Source data ->
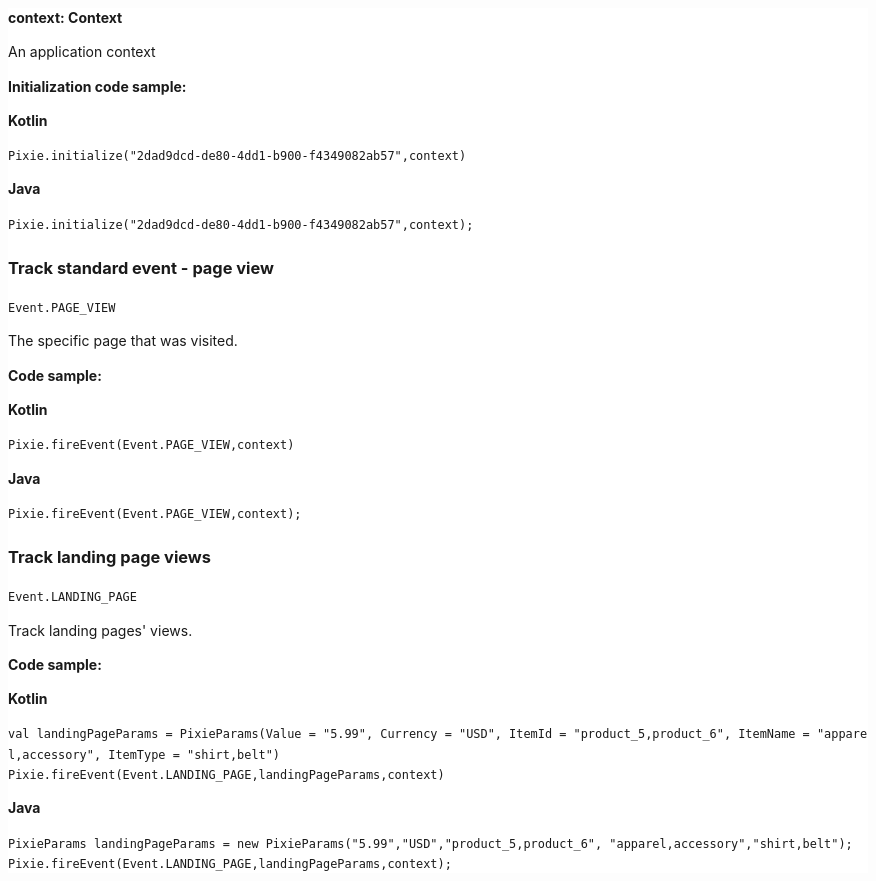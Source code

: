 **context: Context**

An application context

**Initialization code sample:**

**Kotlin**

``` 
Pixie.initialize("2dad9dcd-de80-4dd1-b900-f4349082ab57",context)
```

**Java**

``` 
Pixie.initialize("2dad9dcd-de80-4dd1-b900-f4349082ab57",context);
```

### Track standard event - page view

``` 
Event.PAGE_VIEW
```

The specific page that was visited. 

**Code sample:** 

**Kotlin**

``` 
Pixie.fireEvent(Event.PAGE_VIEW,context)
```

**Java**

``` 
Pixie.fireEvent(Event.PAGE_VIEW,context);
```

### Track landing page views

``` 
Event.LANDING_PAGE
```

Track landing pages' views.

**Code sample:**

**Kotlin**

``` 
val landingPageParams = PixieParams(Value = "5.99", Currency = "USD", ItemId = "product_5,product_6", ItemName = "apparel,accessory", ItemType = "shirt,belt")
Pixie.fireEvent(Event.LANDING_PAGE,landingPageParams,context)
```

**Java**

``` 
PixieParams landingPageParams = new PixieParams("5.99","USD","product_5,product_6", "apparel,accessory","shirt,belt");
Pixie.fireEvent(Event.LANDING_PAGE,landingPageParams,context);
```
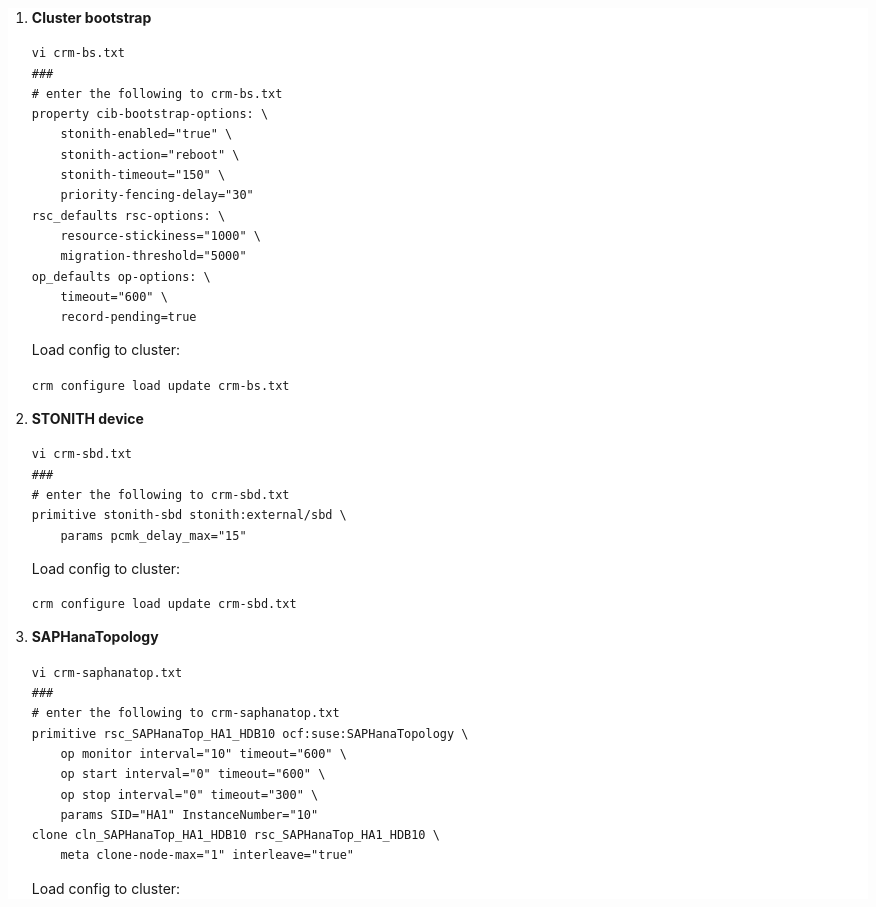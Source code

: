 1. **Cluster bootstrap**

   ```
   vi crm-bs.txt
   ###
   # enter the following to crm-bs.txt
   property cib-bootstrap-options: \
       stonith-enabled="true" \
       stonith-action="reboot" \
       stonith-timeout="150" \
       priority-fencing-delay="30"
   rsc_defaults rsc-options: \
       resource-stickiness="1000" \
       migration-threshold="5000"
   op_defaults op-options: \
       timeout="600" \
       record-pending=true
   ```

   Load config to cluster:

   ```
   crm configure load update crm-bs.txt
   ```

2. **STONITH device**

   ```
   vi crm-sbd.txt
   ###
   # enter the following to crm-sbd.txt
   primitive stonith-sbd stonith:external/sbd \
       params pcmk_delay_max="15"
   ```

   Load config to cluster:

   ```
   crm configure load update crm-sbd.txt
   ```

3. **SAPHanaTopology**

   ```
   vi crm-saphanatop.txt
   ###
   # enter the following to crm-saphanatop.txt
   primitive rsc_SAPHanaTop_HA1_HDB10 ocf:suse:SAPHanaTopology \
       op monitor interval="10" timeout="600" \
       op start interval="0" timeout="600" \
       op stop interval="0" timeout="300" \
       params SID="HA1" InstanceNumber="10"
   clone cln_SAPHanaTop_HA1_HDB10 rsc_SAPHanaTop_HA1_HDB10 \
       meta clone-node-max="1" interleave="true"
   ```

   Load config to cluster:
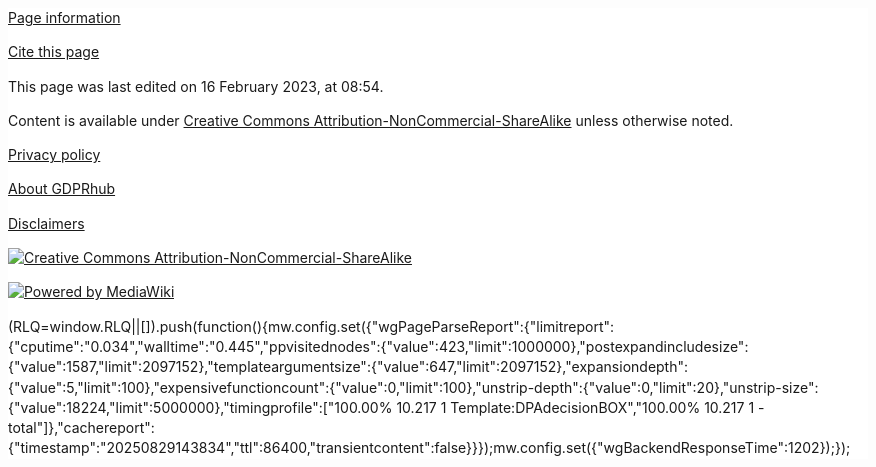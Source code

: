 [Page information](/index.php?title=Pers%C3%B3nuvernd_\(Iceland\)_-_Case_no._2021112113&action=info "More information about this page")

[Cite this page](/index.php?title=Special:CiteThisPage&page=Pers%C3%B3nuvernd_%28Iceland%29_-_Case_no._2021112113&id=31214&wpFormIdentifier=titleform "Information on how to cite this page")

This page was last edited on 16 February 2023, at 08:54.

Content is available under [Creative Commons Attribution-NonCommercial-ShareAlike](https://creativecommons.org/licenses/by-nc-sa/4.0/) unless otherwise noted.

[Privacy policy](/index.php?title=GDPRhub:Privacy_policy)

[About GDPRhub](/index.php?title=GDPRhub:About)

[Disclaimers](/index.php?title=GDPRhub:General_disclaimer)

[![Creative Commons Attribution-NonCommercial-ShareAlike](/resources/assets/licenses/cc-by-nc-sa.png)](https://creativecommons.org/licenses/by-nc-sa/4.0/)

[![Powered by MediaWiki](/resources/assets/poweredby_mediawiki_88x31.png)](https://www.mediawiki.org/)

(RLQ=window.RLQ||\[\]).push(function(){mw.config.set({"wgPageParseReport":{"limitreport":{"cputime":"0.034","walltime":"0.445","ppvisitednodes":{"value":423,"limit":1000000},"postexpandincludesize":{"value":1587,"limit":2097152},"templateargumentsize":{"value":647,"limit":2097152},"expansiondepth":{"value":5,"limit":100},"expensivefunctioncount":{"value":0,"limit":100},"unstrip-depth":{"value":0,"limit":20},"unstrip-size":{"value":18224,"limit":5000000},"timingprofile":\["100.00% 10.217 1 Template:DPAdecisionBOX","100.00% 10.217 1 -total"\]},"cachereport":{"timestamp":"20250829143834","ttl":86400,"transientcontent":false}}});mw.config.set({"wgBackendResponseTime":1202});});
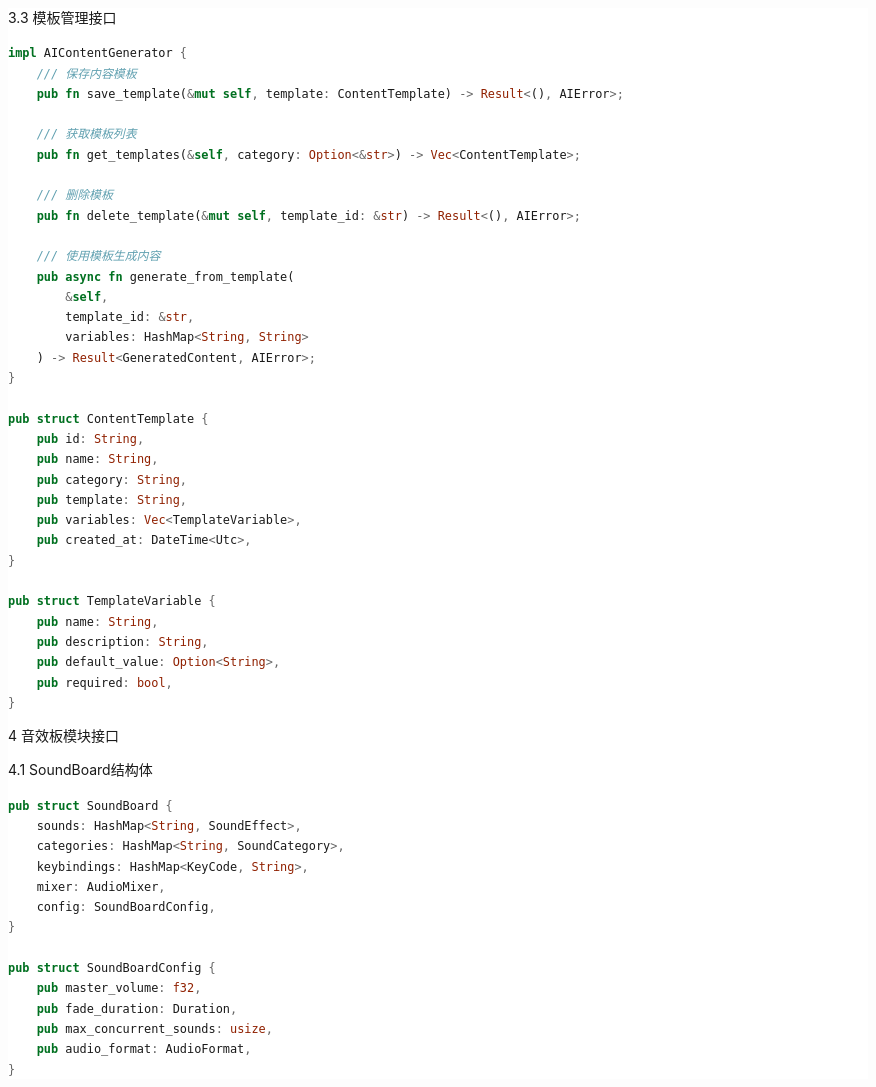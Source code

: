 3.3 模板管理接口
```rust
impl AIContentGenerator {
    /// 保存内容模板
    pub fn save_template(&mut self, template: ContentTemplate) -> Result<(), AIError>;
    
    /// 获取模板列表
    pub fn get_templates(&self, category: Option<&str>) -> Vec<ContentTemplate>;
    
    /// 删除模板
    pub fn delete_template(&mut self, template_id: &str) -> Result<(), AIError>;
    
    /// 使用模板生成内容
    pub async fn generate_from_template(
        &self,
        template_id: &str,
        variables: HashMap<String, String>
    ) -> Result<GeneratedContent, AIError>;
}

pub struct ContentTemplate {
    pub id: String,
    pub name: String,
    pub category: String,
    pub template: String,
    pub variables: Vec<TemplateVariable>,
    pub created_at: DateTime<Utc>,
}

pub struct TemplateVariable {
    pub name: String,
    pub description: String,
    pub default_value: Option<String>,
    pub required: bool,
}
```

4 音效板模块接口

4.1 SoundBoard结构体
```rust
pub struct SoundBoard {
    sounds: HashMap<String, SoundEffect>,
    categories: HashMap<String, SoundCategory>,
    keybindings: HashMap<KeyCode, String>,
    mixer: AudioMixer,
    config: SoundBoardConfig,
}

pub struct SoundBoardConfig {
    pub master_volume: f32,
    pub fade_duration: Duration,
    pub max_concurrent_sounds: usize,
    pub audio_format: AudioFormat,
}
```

--

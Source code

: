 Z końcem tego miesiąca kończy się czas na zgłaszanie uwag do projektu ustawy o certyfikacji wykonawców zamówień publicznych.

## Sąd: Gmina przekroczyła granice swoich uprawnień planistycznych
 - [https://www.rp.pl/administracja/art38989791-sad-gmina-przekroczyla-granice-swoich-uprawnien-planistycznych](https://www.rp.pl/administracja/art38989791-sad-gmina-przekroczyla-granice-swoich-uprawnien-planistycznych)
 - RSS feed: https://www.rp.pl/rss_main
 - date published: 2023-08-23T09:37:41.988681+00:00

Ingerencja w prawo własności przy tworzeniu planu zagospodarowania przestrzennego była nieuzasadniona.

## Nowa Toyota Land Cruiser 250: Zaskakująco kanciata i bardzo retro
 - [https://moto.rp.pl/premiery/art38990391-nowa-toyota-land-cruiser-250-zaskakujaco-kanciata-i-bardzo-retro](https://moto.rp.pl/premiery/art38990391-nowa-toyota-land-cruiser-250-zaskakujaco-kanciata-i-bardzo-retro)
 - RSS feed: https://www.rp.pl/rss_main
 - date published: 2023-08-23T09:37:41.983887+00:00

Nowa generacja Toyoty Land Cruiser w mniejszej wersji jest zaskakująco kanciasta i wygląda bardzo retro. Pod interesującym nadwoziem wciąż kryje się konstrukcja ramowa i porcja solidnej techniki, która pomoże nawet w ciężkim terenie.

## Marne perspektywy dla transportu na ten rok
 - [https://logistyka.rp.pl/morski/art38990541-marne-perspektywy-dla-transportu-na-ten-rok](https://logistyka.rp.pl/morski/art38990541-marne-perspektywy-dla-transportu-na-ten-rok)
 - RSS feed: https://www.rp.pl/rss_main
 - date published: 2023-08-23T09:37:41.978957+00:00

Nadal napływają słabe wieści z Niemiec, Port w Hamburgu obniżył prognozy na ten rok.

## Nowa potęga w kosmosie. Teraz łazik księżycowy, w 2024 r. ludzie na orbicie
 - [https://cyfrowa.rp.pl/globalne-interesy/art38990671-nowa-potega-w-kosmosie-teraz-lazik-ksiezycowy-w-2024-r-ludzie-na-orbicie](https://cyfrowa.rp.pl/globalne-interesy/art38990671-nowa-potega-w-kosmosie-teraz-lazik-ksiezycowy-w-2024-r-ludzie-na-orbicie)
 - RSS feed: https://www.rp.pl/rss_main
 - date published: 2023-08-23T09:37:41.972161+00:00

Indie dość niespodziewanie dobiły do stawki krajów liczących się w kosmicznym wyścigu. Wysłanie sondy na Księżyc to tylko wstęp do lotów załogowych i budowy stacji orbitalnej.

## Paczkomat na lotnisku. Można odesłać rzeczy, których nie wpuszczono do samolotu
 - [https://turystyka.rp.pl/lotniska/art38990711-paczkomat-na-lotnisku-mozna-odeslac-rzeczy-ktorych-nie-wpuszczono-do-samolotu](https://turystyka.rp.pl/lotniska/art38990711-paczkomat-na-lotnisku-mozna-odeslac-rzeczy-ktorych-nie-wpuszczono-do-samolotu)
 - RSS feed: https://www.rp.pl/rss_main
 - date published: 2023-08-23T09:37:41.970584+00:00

Directions for this task ->
The answer must consist of every line above that contains the word "published".

Written response ->
 - date published: 2023-08-23T09:37:41.988681+00:00
 - date published: 2023-08-23T09:37:41.983887+00:00
 - date published: 2023-08-23T09:37:41.978957+00:00
 - date published: 2023-08-23T09:37:41.972161+00:00
 - date published: 2023-08-23T09:37:41.970584+00:00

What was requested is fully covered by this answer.